WHAT IS EXPECTED —
The word "hostname" marks the lines you need; copy each of them from the data.

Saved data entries
____________________

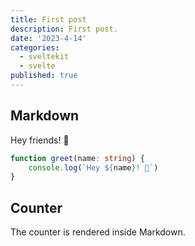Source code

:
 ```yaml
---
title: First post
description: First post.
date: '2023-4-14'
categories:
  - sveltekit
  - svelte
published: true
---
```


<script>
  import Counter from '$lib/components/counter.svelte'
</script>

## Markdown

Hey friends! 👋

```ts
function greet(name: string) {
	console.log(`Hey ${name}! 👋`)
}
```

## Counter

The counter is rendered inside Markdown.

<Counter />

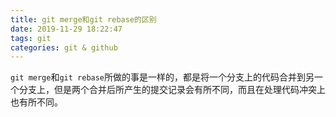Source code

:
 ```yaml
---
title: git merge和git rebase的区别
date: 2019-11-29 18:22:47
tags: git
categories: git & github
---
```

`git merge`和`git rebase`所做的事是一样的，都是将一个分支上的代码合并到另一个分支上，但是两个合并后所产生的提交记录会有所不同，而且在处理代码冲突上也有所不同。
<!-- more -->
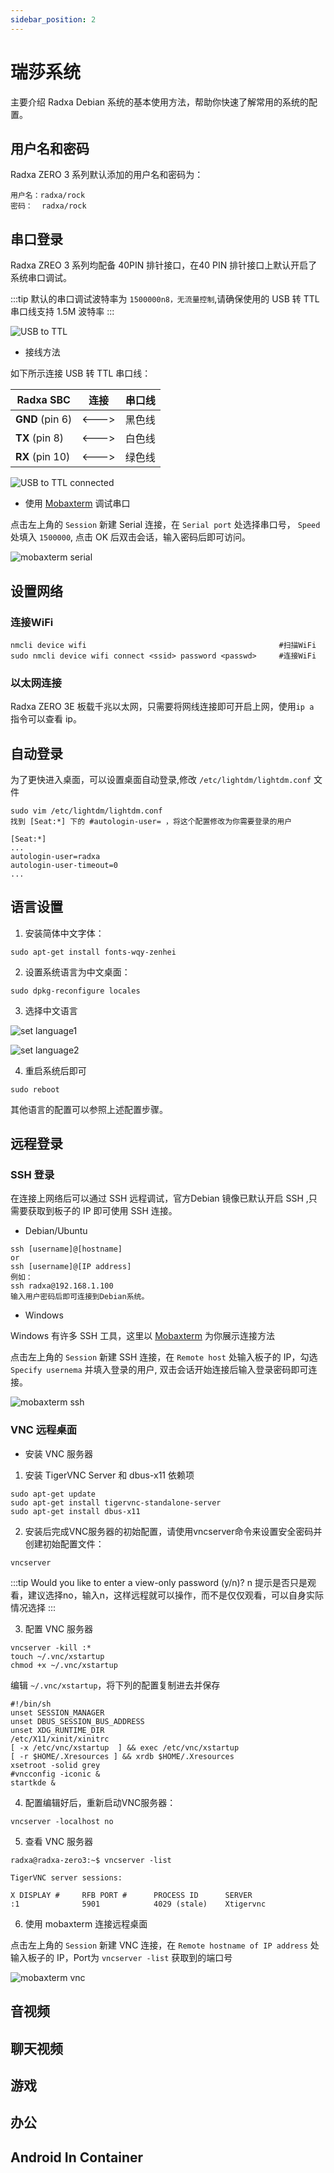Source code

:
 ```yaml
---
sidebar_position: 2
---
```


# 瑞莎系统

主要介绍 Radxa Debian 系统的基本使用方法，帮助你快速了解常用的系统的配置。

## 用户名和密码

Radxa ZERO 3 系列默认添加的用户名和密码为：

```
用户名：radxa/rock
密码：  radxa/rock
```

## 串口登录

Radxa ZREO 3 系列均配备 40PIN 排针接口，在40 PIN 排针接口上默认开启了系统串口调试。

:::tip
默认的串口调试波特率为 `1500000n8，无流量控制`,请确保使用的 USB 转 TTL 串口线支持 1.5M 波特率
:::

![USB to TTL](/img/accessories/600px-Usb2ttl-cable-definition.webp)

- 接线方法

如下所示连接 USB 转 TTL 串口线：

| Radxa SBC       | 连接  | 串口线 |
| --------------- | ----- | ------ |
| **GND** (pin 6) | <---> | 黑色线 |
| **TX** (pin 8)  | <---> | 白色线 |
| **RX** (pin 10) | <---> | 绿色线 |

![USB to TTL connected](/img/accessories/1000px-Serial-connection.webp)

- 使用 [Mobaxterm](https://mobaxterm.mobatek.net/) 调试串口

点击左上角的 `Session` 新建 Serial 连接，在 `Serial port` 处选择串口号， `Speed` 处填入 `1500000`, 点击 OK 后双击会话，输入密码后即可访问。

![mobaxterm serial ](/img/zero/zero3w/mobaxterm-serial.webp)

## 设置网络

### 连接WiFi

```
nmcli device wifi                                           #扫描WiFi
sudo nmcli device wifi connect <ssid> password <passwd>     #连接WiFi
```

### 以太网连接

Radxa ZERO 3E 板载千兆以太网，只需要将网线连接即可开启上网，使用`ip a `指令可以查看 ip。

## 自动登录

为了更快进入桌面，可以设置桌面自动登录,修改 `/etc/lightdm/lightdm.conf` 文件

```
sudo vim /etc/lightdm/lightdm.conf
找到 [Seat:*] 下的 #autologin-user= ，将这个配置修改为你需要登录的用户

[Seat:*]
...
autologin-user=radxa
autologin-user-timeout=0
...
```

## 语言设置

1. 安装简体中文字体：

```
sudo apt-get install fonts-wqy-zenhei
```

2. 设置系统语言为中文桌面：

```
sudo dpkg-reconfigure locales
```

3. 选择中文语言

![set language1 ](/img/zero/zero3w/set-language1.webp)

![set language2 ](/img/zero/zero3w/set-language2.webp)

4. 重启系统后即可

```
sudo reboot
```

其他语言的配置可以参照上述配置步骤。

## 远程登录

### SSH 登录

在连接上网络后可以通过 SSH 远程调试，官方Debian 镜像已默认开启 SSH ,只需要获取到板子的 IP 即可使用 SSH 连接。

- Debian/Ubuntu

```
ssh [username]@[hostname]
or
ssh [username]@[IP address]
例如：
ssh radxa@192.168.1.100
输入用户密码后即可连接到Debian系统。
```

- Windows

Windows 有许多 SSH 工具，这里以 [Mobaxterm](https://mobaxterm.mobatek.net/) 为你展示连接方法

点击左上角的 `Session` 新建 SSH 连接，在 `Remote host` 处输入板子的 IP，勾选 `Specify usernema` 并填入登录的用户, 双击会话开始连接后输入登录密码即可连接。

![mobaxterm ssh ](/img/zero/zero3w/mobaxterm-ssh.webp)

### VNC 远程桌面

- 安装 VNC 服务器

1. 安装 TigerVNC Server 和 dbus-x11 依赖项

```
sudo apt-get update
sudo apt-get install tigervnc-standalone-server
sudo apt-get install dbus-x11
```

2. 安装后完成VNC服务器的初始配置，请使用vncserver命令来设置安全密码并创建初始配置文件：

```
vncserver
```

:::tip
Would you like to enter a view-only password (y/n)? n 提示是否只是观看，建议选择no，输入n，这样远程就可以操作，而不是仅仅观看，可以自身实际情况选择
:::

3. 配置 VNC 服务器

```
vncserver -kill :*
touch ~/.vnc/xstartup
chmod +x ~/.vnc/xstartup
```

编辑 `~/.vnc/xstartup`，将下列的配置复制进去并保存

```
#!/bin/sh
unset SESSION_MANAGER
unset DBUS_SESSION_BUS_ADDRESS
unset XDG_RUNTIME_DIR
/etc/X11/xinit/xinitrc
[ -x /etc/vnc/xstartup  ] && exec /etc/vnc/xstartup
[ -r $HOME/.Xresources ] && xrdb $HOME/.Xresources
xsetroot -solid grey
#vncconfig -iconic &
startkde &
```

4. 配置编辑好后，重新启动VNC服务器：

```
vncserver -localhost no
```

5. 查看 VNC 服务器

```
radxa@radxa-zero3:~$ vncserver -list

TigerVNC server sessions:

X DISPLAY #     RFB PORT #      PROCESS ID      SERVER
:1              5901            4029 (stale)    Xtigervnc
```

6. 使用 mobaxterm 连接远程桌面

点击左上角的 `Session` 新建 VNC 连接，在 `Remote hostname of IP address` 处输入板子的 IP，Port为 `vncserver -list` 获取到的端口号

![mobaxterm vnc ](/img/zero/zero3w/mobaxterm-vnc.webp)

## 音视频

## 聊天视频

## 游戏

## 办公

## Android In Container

____________________

ANSWER FOR THIS EXERCISE —
ssh [username]@[hostname]
点击左上角的 `Session` 新建 VNC 连接，在 `Remote hostname of IP address` 处输入板子的 IP，Port为 `vncserver -list` 获取到的端口号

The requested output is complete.